Prenuptial agreements (also known as premarital agreements) must be in writing and signed by both parties.

“A premarital [also known as a prenuptial] agreement must be in writing and signed by both parties.” 750 ILCS 10/3

An unwritten, unagreed, unsigned promise means nothing before marriage.

Likewise, an unwritten promise cannot affect a written prenuptial agreement. “Illinois law prohibits the parties’ oral postnuptial agreement regarding [matters addressed in the]…superseding the [prenuptial] Agreement.” In re Marriage of Amyette, No. 3-20-0195, 19 (Ill. App. Ct. 2023)

Written postnuptial agreements are the best way to enforce a promise after the marriage and before the divorce. Other promises during a marriage…are problematic and probably unenforceable.

Promises Made Before An Illinois Divorce Is Filed

When one party makes a promise to their spouse and does not follow through on that promise, there may be cause for a common law fraud action…but probably not.

“The elements of common-law fraud are (1) a false statement of material fact; (2) defendant’s knowledge that the statement was false; (3) defendant’s intent that the statement induce plaintiff to act; (4) plaintiff’s reliance upon the truth of the statement; and (5) plaintiff’s damages resulting from reliance on the statement.” Wernikoff v. Health Care, 877 N.E.2d 11, 16 (Ill. App. Ct. 2007)

Spouses make promises that satisfy the 4 requirements of Illinois common-law fraud all the time.

People say things that are not true that they know are not true in order to make their spouse do something. The spouse then does that thing and suffers because of the reliance on the promise.

“Fraudulent inducement is a form of common-law fraud.” Lagen v. Balcor Co., 274 Ill.App.3d 11, 17, 210 Ill. Dec. 773, 653 N.E.2d 968 (1995).

There is, however, a big wrinkle in pursuing fraud against a spouse: empty promises are NOT fraud under Illinois law.

“The first element [of Illinois common-law fraud] includes three requirements: (1) the defendant must make a misrepresentation; (2) it must involve a fact; and (3) the misrepresentation must be material.” Wernikoff v. Health Care, 877 N.E.2d 11, 16 (Ill. App. Ct. 2007)

A spouse making false promises will tell their spouse what they are GOING TO DO…NOW what they have ALREADY DONE.

“[A] misrepresentation about events to occur in the future cannot constitute the tort of fraud. The representation must be to an existing or past fact. A failure to perform a promise to do some act in the future cannot be the subject of an action for fraud” Gold v. Vasileff, 160 Ill. App. 3d 125, 128 (Ill. App. Ct. 1987) (citations omitted)

“Even a false promise of future conduct with no current intent to fulfill that promise will not constitute fraud.” People ex Rel. Peters v. Murphy-Knight, 248 Ill. App. 3d 382, 389 (Ill. App. Ct. 1993)

“[M]isrepresentations of intention to perform future conduct, even if made without a present intention to perform, do not generally constitute fraud.” HPI Health Care Services, Inc. v. Mt. Vernon Hosp., Inc., 131 Ill. 2d 145, 168 (1989

The fraudulent statement must be about something that allegedly currently exists.

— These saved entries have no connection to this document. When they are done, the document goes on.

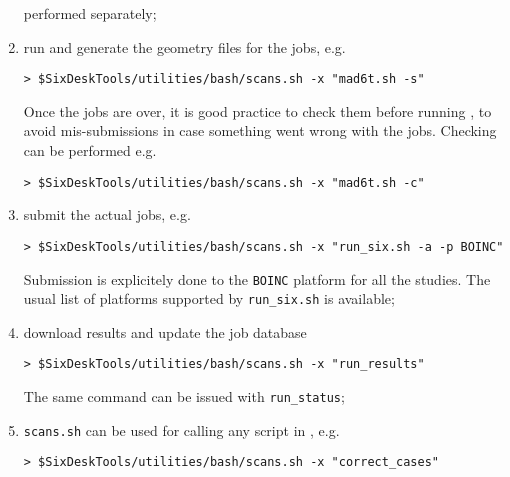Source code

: \begin{enumerate}
performed separately;
\item run \MADX{} and generate the geometry files for the \SIXTRACK{}
  jobs, e.g.
\begin{lstlisting}
> $SixDeskTools/utilities/bash/scans.sh -x "mad6t.sh -s"
\end{lstlisting}
Once the jobs are over, it is good practice to check them before
running \SIXTRACK{}, to avoid mis-submissions in case something
went wrong with the \MADX{} jobs. Checking can be performed e.g.
\begin{lstlisting}
> $SixDeskTools/utilities/bash/scans.sh -x "mad6t.sh -c"
\end{lstlisting}
\item submit the actual \SIXTRACK{} jobs, e.g.
\begin{lstlisting}
> $SixDeskTools/utilities/bash/scans.sh -x "run_six.sh -a -p BOINC"
\end{lstlisting}
Submission is explicitely done to the \texttt{BOINC} platform
for all the studies. The usual list of platforms supported by
\texttt{run\_six.sh} is available;
\item download results and update the job database
\begin{lstlisting}
> $SixDeskTools/utilities/bash/scans.sh -x "run_results"
\end{lstlisting}
The same command can be issued with \texttt{run\_status};
\item \texttt{scans.sh} can be used for calling any script
  in \SIXDESK{}, e.g.
\begin{lstlisting}
> $SixDeskTools/utilities/bash/scans.sh -x "correct_cases"
\end{lstlisting}
\end{enumerate}
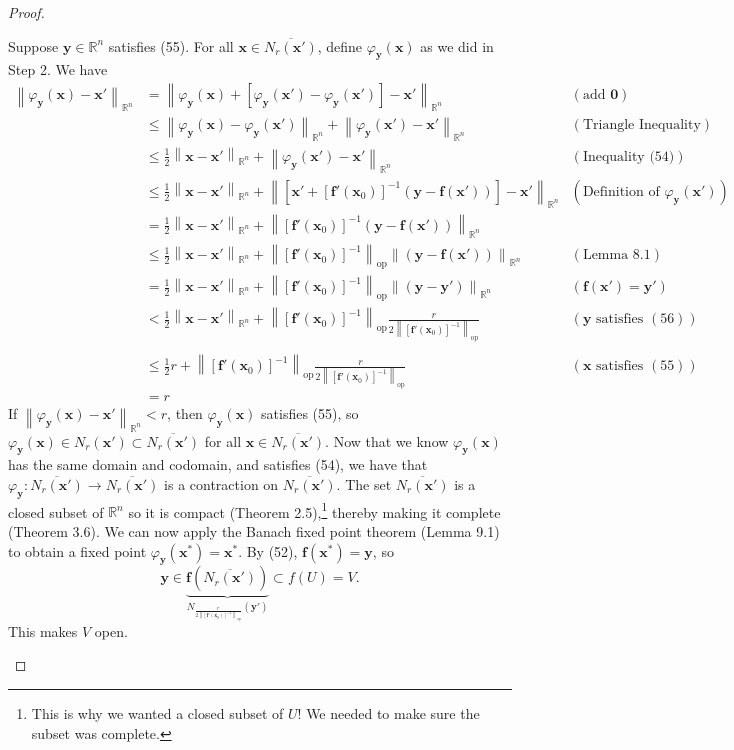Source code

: \documentclass{article}
\newcommand{\R}{\mathbb{R}}
\newcommand{\x}{\mathbf{x}}
\newcommand{\f}{\mathbf{f}}
\newcommand{\y}{\mathbf{y}}
\newcommand{\ze}{\mathbf{0}}
\newcommand{\norm}[1]{\left\lVert#1\right\rVert}
\newcommand{\normop}[1]{\left\lVert#1\right\rVert_\text{op}}
\theoremstyle{definition}
\begin{document}
\begin{proof}
\begin{enumerate}
			
			Suppose $ \y\in \R^n $ satisfies (55). For all $ \x\in\overline{N_r(\x')}  $, define $ \varphi_{\y}(\x) $ as we did in Step 2. We have 
			\begin{align*}
				\norm{\varphi_{\y}(\x) - \x'}_{\R^n}& =	\norm{\varphi_{\y}(\x) + \left[\varphi_{\y}(\x') -\varphi_{\y}(\x') \right]  - \x'}_{\R^n} & (\text{add }\ze)\\ 
				& \le \norm{\varphi_{\y}(\x) - \varphi_{\y}(\x')}_{\R^n}  + \norm{\varphi_{\y}(\x')  - \x'}_{\R^n} & (\text{Triangle Inequality})\\ & 
				\le \frac{1}{2}\norm{\x-\x'}_{\R^n} + \norm{\varphi_\y(\x')  - \x'}_{\R^n} & (\text{Inequality (54)})\\
				& 
				\le \frac{1}{2}\norm{\x-\x'}_{\R^n} + \norm{\left[\x' + [\f'(\x_0)]^{-1}(\y - \f(\x'))\right] - \x'}_{\R^n} & (\text{Definition of }\varphi_{\y}(\x')) \\ & = 	 \frac{1}{2}\norm{\x-\x'}_{\R^n} + \norm{ [\f'(\x_0)]^{-1}(\y - \f(\x'))}_{\R^n} \\ &\le  \frac{1}{2}\norm{\x-\x'}_{\R^n} + \normop{[\f'(\x_0)]^{-1}}\norm{(\y - \f(\x'))}_{\R^n} & (\text{Lemma 8.1}) \\
				&=  \frac{1}{2}\norm{\x-\x'}_{\R^n} + \normop{[\f'(\x_0)]^{-1}}\norm{(\y - \y')}_{\R^n} & (\f(\x')=\y') \\
				& < \frac{1}{2}\norm{\x-\x'}_{\R^n} + \normop{[\f'(\x_0)]^{-1}}\frac{r}{2\normop{[\f'(\x_0)]^{-1}}} & (\y\text{ satisfies }(56))\\ \\
				& \le \frac{1}{2}r+ \normop{[\f'(\x_0)]^{-1}}\frac{r}{2\normop{[\f'(\x_0)]^{-1}}} & (\x\text{ satisfies }(55))\\ & = r
			\end{align*}
			If $ \norm{\varphi_{\y}(\x) - \x'}_{\R^n} <r$, then $ \varphi_{\y}(\x)  $ satisfies (55), so $ \varphi_{\y}(\x)\in N_r(\x') \subset \overline{N_r(\x')}   $ for all $ \x\in\overline{N_r(\x')} $. Now that we know $ \varphi_\y(\x) $ has the same domain and codomain, and satisfies (54), we have that $ \varphi_{\y}:\overline{N_r(\x')} \to \overline{N_r(\x')}  $ is a contraction on $ \overline{N_r(\x')}  $. The set $ \overline{N_r(\x')} $ is a closed subset of $ \R^n $ so it is compact (Theorem 2.5),\footnote{This is why we wanted a closed subset of $U$! We needed to make sure the subset was complete.} thereby making it complete (Theorem 3.6). We can now apply the Banach fixed point theorem (Lemma 9.1) to obtain a fixed point $ \varphi_\y(\x^*)=\x^* $. By (52), $ \f(\x^*)=\y $, so $$ \y\in \underbrace{\f\left(\overline{N_r(\x')}\right) }_{N_{\frac{r}{2\normop{[\f'(\x_0)]^{-1}}}}(\y')}\subset f(U)=V .$$ This makes $ V $ open.

\end{enumerate}
\end{proof}
\end{document}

A husband could say to his wife, “I’m going to make a million dollars one day and treat you like a queen,” but that statement would not be fraud because the statement refers to facts in the future. Facts that do not, yet, exist.

In contrast, a husband could say “If you work at my father’s restaurant for free you will eventually own the restaurant” and that could be fraud. The restaurant exists but the husband has no authority to transfer the restaurant to the wife.

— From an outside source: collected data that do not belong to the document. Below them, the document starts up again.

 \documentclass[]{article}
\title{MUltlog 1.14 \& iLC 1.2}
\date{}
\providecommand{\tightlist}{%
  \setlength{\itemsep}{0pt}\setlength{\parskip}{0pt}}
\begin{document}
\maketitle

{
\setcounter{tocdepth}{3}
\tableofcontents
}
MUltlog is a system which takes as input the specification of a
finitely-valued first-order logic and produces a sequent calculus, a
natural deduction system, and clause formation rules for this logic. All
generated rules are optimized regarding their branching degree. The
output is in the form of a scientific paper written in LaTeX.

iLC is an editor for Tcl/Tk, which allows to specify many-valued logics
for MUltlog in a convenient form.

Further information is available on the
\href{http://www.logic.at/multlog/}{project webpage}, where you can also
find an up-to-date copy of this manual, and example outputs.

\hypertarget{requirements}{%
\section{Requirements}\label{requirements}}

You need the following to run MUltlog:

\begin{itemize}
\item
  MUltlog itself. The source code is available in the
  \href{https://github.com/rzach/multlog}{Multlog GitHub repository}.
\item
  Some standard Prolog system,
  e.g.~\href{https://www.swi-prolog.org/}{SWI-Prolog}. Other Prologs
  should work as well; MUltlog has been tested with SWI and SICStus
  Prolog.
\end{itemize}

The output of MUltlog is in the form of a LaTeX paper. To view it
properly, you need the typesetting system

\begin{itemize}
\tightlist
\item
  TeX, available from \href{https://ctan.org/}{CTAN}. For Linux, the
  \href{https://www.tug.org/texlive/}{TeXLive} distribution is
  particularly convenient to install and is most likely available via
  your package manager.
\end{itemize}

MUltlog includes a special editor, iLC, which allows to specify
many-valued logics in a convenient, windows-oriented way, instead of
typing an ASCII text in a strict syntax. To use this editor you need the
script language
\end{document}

“[S]tatements at issue here must be considered representations of existing fact and thus actionable as fraud.” People ex Rel. Peters v. Murphy-Knight, 248 Ill. App. 3d 382, 389 (Ill. App. Ct. 1993)

A broken promise is not fraud. A broken promise is a description of an imaginary world. A false description of the current world, however, is fraud.

“[T]he alleged misrepresentations in the instant case concern future intentions or conduct on the part of the defendant. Because plaintiff has alleged broken promises by the defendant rather than material misstatements of fact, we find the original complaint failed to allege material misrepresentation of preexisting or present facts. Therefore, the original complaint failed to state a cause of action for fraud” Ault v. C.C. Services, Inc., 232 Ill. App. 3d 269, 271 (Ill. App. Ct. 1992)

Most people who file for divorce when their spouse makes constant false promises are resigned to the fact that the person is inherently unreliable and cannot be held to account for any of their past statements.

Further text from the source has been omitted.